## Input material
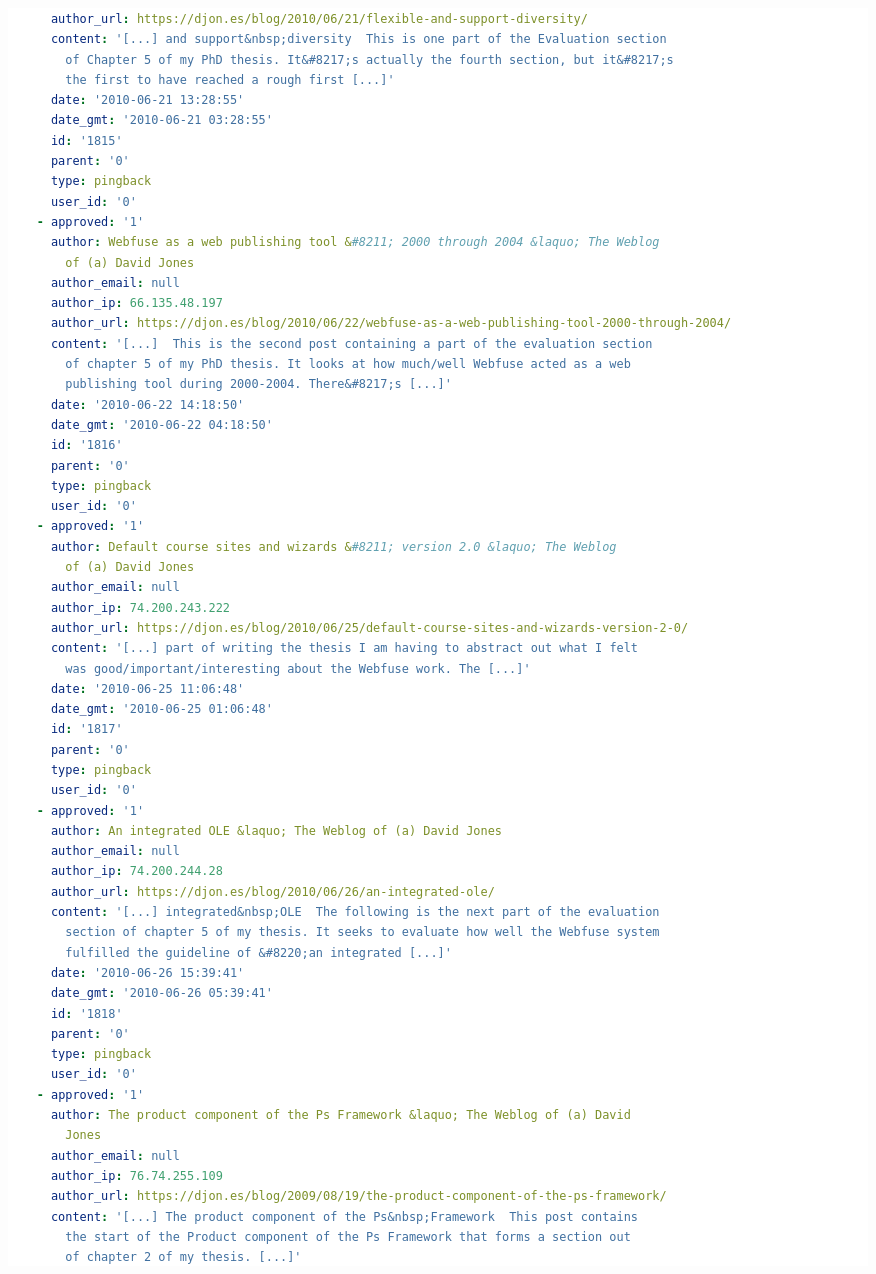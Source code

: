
 ```yaml
      author_url: https://djon.es/blog/2010/06/21/flexible-and-support-diversity/
      content: '[...] and support&nbsp;diversity  This is one part of the Evaluation section
        of Chapter 5 of my PhD thesis. It&#8217;s actually the fourth section, but it&#8217;s
        the first to have reached a rough first [...]'
      date: '2010-06-21 13:28:55'
      date_gmt: '2010-06-21 03:28:55'
      id: '1815'
      parent: '0'
      type: pingback
      user_id: '0'
    - approved: '1'
      author: Webfuse as a web publishing tool &#8211; 2000 through 2004 &laquo; The Weblog
        of (a) David Jones
      author_email: null
      author_ip: 66.135.48.197
      author_url: https://djon.es/blog/2010/06/22/webfuse-as-a-web-publishing-tool-2000-through-2004/
      content: '[...]  This is the second post containing a part of the evaluation section
        of chapter 5 of my PhD thesis. It looks at how much/well Webfuse acted as a web
        publishing tool during 2000-2004. There&#8217;s [...]'
      date: '2010-06-22 14:18:50'
      date_gmt: '2010-06-22 04:18:50'
      id: '1816'
      parent: '0'
      type: pingback
      user_id: '0'
    - approved: '1'
      author: Default course sites and wizards &#8211; version 2.0 &laquo; The Weblog
        of (a) David Jones
      author_email: null
      author_ip: 74.200.243.222
      author_url: https://djon.es/blog/2010/06/25/default-course-sites-and-wizards-version-2-0/
      content: '[...] part of writing the thesis I am having to abstract out what I felt
        was good/important/interesting about the Webfuse work. The [...]'
      date: '2010-06-25 11:06:48'
      date_gmt: '2010-06-25 01:06:48'
      id: '1817'
      parent: '0'
      type: pingback
      user_id: '0'
    - approved: '1'
      author: An integrated OLE &laquo; The Weblog of (a) David Jones
      author_email: null
      author_ip: 74.200.244.28
      author_url: https://djon.es/blog/2010/06/26/an-integrated-ole/
      content: '[...] integrated&nbsp;OLE  The following is the next part of the evaluation
        section of chapter 5 of my thesis. It seeks to evaluate how well the Webfuse system
        fulfilled the guideline of &#8220;an integrated [...]'
      date: '2010-06-26 15:39:41'
      date_gmt: '2010-06-26 05:39:41'
      id: '1818'
      parent: '0'
      type: pingback
      user_id: '0'
    - approved: '1'
      author: The product component of the Ps Framework &laquo; The Weblog of (a) David
        Jones
      author_email: null
      author_ip: 76.74.255.109
      author_url: https://djon.es/blog/2009/08/19/the-product-component-of-the-ps-framework/
      content: '[...] The product component of the Ps&nbsp;Framework  This post contains
        the start of the Product component of the Ps Framework that forms a section out
        of chapter 2 of my thesis. [...]'
```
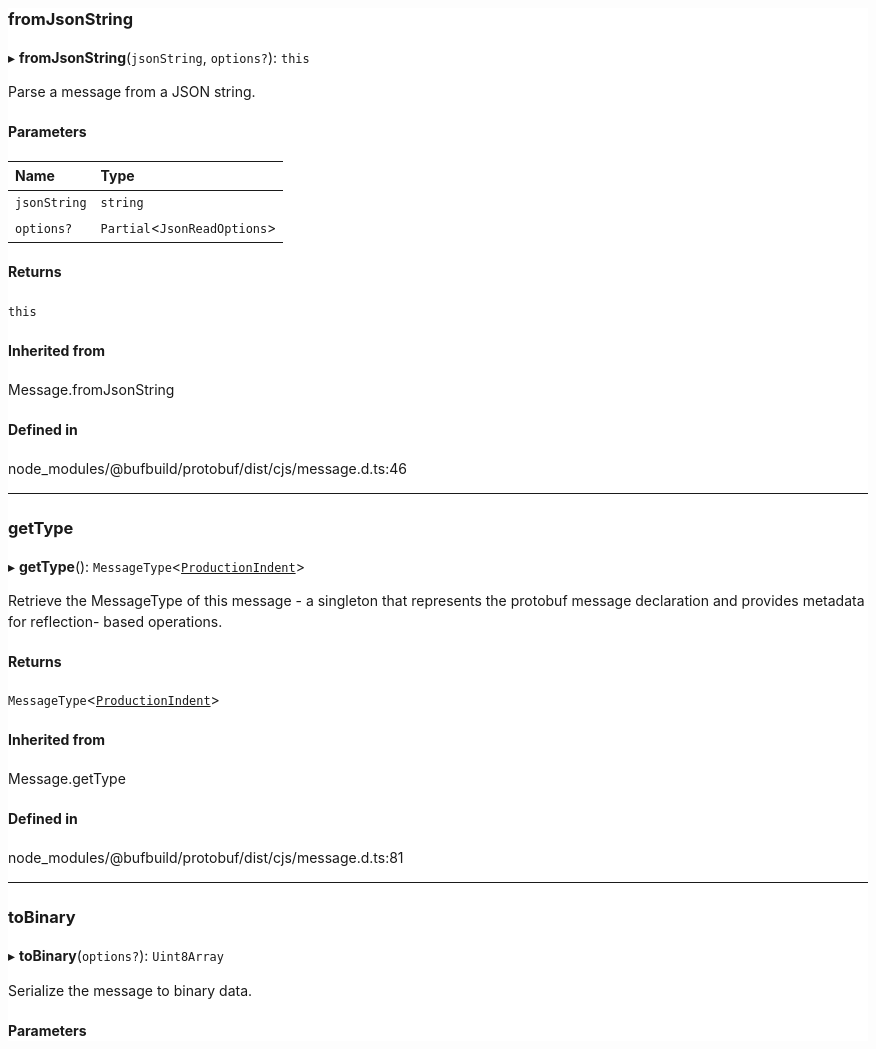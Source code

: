 ### fromJsonString

▸ **fromJsonString**(`jsonString`, `options?`): `this`

Parse a message from a JSON string.

#### Parameters

| Name | Type |
| :------ | :------ |
| `jsonString` | `string` |
| `options?` | `Partial`\<`JsonReadOptions`\> |

#### Returns

`this`

#### Inherited from

Message.fromJsonString

#### Defined in

node_modules/@bufbuild/protobuf/dist/cjs/message.d.ts:46

___

### getType

▸ **getType**(): `MessageType`\<[`ProductionIndent`](ProductionIndent.md)\>

Retrieve the MessageType of this message - a singleton that represents
the protobuf message declaration and provides metadata for reflection-
based operations.

#### Returns

`MessageType`\<[`ProductionIndent`](ProductionIndent.md)\>

#### Inherited from

Message.getType

#### Defined in

node_modules/@bufbuild/protobuf/dist/cjs/message.d.ts:81

___

### toBinary

▸ **toBinary**(`options?`): `Uint8Array`

Serialize the message to binary data.

#### Parameters
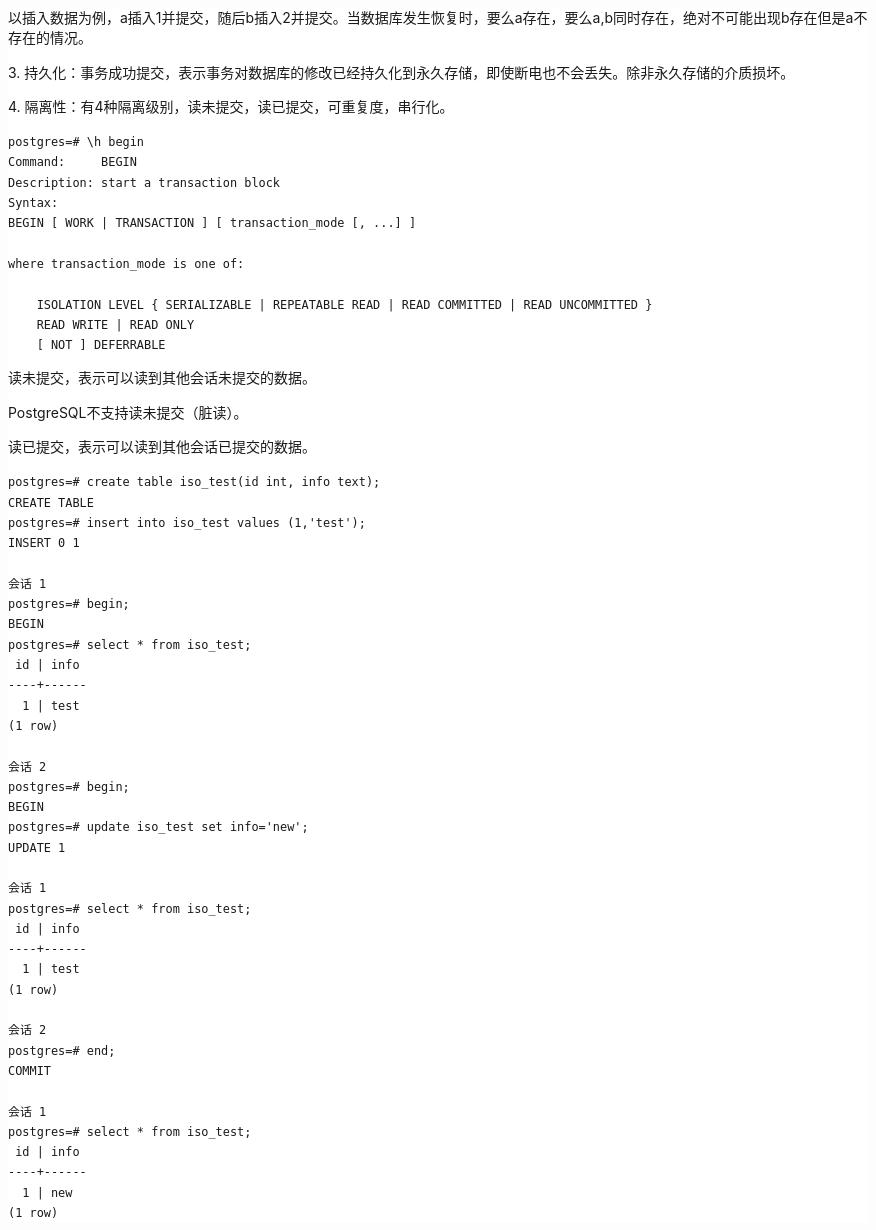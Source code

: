 以插入数据为例，a插入1并提交，随后b插入2并提交。当数据库发生恢复时，要么a存在，要么a,b同时存在，绝对不可能出现b存在但是a不存在的情况。  
  
3\. 持久化：事务成功提交，表示事务对数据库的修改已经持久化到永久存储，即使断电也不会丢失。除非永久存储的介质损坏。  
  
4\. 隔离性：有4种隔离级别，读未提交，读已提交，可重复度，串行化。  
  
```  
postgres=# \h begin  
Command:     BEGIN  
Description: start a transaction block  
Syntax:  
BEGIN [ WORK | TRANSACTION ] [ transaction_mode [, ...] ]  
  
where transaction_mode is one of:  
  
    ISOLATION LEVEL { SERIALIZABLE | REPEATABLE READ | READ COMMITTED | READ UNCOMMITTED }  
    READ WRITE | READ ONLY  
    [ NOT ] DEFERRABLE  
```  
  
读未提交，表示可以读到其他会话未提交的数据。  
  
PostgreSQL不支持读未提交（脏读）。  
  
读已提交，表示可以读到其他会话已提交的数据。  
  
```  
postgres=# create table iso_test(id int, info text);  
CREATE TABLE  
postgres=# insert into iso_test values (1,'test');  
INSERT 0 1  
  
会话 1  
postgres=# begin;  
BEGIN  
postgres=# select * from iso_test;  
 id | info   
----+------  
  1 | test  
(1 row)  
  
会话 2  
postgres=# begin;  
BEGIN  
postgres=# update iso_test set info='new';  
UPDATE 1  
  
会话 1  
postgres=# select * from iso_test;  
 id | info   
----+------  
  1 | test  
(1 row)  
  
会话 2  
postgres=# end;  
COMMIT  
  
会话 1  
postgres=# select * from iso_test;  
 id | info   
----+------  
  1 | new  
(1 row)  
```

## Problem details
Every entry should be repeated verbatim, with the pictures left out.

## Task output
Source code

:
 ```yaml
      author_url: https://djon.es/blog/2010/06/21/flexible-and-support-diversity/
      content: '[...] and support&nbsp;diversity  This is one part of the Evaluation section
        of Chapter 5 of my PhD thesis. It&#8217;s actually the fourth section, but it&#8217;s
        the first to have reached a rough first [...]'
      date: '2010-06-21 13:28:55'
      date_gmt: '2010-06-21 03:28:55'
      id: '1815'
      parent: '0'
      type: pingback
      user_id: '0'
    - approved: '1'
      author: Webfuse as a web publishing tool &#8211; 2000 through 2004 &laquo; The Weblog
        of (a) David Jones
      author_email: null
      author_ip: 66.135.48.197
      author_url: https://djon.es/blog/2010/06/22/webfuse-as-a-web-publishing-tool-2000-through-2004/
      content: '[...]  This is the second post containing a part of the evaluation section
        of chapter 5 of my PhD thesis. It looks at how much/well Webfuse acted as a web
        publishing tool during 2000-2004. There&#8217;s [...]'
      date: '2010-06-22 14:18:50'
      date_gmt: '2010-06-22 04:18:50'
      id: '1816'
      parent: '0'
      type: pingback
      user_id: '0'
    - approved: '1'
      author: Default course sites and wizards &#8211; version 2.0 &laquo; The Weblog
        of (a) David Jones
      author_email: null
      author_ip: 74.200.243.222
      author_url: https://djon.es/blog/2010/06/25/default-course-sites-and-wizards-version-2-0/
      content: '[...] part of writing the thesis I am having to abstract out what I felt
        was good/important/interesting about the Webfuse work. The [...]'
      date: '2010-06-25 11:06:48'
      date_gmt: '2010-06-25 01:06:48'
      id: '1817'
      parent: '0'
      type: pingback
      user_id: '0'
    - approved: '1'
      author: An integrated OLE &laquo; The Weblog of (a) David Jones
      author_email: null
      author_ip: 74.200.244.28
      author_url: https://djon.es/blog/2010/06/26/an-integrated-ole/
      content: '[...] integrated&nbsp;OLE  The following is the next part of the evaluation
        section of chapter 5 of my thesis. It seeks to evaluate how well the Webfuse system
        fulfilled the guideline of &#8220;an integrated [...]'
      date: '2010-06-26 15:39:41'
      date_gmt: '2010-06-26 05:39:41'
      id: '1818'
      parent: '0'
      type: pingback
      user_id: '0'
    - approved: '1'
      author: The product component of the Ps Framework &laquo; The Weblog of (a) David
        Jones
      author_email: null
      author_ip: 76.74.255.109
      author_url: https://djon.es/blog/2009/08/19/the-product-component-of-the-ps-framework/
      content: '[...] The product component of the Ps&nbsp;Framework  This post contains
        the start of the Product component of the Ps Framework that forms a section out
        of chapter 2 of my thesis. [...]'
```
Source code

: ### fromJsonString

▸ **fromJsonString**(`jsonString`, `options?`): `this`

Parse a message from a JSON string.

#### Parameters

| Name | Type |
| :------ | :------ |
| `jsonString` | `string` |
| `options?` | `Partial`\<`JsonReadOptions`\> |

#### Returns

`this`

#### Inherited from

Message.fromJsonString

#### Defined in

node_modules/@bufbuild/protobuf/dist/cjs/message.d.ts:46

___

### getType

▸ **getType**(): `MessageType`\<[`ProductionIndent`](ProductionIndent.md)\>

Retrieve the MessageType of this message - a singleton that represents
the protobuf message declaration and provides metadata for reflection-
based operations.

#### Returns

`MessageType`\<[`ProductionIndent`](ProductionIndent.md)\>

#### Inherited from

Message.getType

#### Defined in

node_modules/@bufbuild/protobuf/dist/cjs/message.d.ts:81

___

### toBinary

▸ **toBinary**(`options?`): `Uint8Array`

Serialize the message to binary data.

#### Parameters
Source code

: 以插入数据为例，a插入1并提交，随后b插入2并提交。当数据库发生恢复时，要么a存在，要么a,b同时存在，绝对不可能出现b存在但是a不存在的情况。  
  
3\. 持久化：事务成功提交，表示事务对数据库的修改已经持久化到永久存储，即使断电也不会丢失。除非永久存储的介质损坏。  
  
4\. 隔离性：有4种隔离级别，读未提交，读已提交，可重复度，串行化。  
  
```  
postgres=# \h begin  
Command:     BEGIN  
Description: start a transaction block  
Syntax:  
BEGIN [ WORK | TRANSACTION ] [ transaction_mode [, ...] ]  
  
where transaction_mode is one of:  
  
    ISOLATION LEVEL { SERIALIZABLE | REPEATABLE READ | READ COMMITTED | READ UNCOMMITTED }  
    READ WRITE | READ ONLY  
    [ NOT ] DEFERRABLE  
```  
  
读未提交，表示可以读到其他会话未提交的数据。  
  
PostgreSQL不支持读未提交（脏读）。  
  
读已提交，表示可以读到其他会话已提交的数据。  
  
```  
postgres=# create table iso_test(id int, info text);  
CREATE TABLE  
postgres=# insert into iso_test values (1,'test');  
INSERT 0 1  
  
会话 1  
postgres=# begin;  
BEGIN  
postgres=# select * from iso_test;  
 id | info   
----+------  
  1 | test  
(1 row)  
  
会话 2  
postgres=# begin;  
BEGIN  
postgres=# update iso_test set info='new';  
UPDATE 1  
  
会话 1  
postgres=# select * from iso_test;  
 id | info   
----+------  
  1 | test  
(1 row)  
  
会话 2  
postgres=# end;  
COMMIT  
  
会话 1  
postgres=# select * from iso_test;  
 id | info   
----+------  
  1 | new  
(1 row)  
```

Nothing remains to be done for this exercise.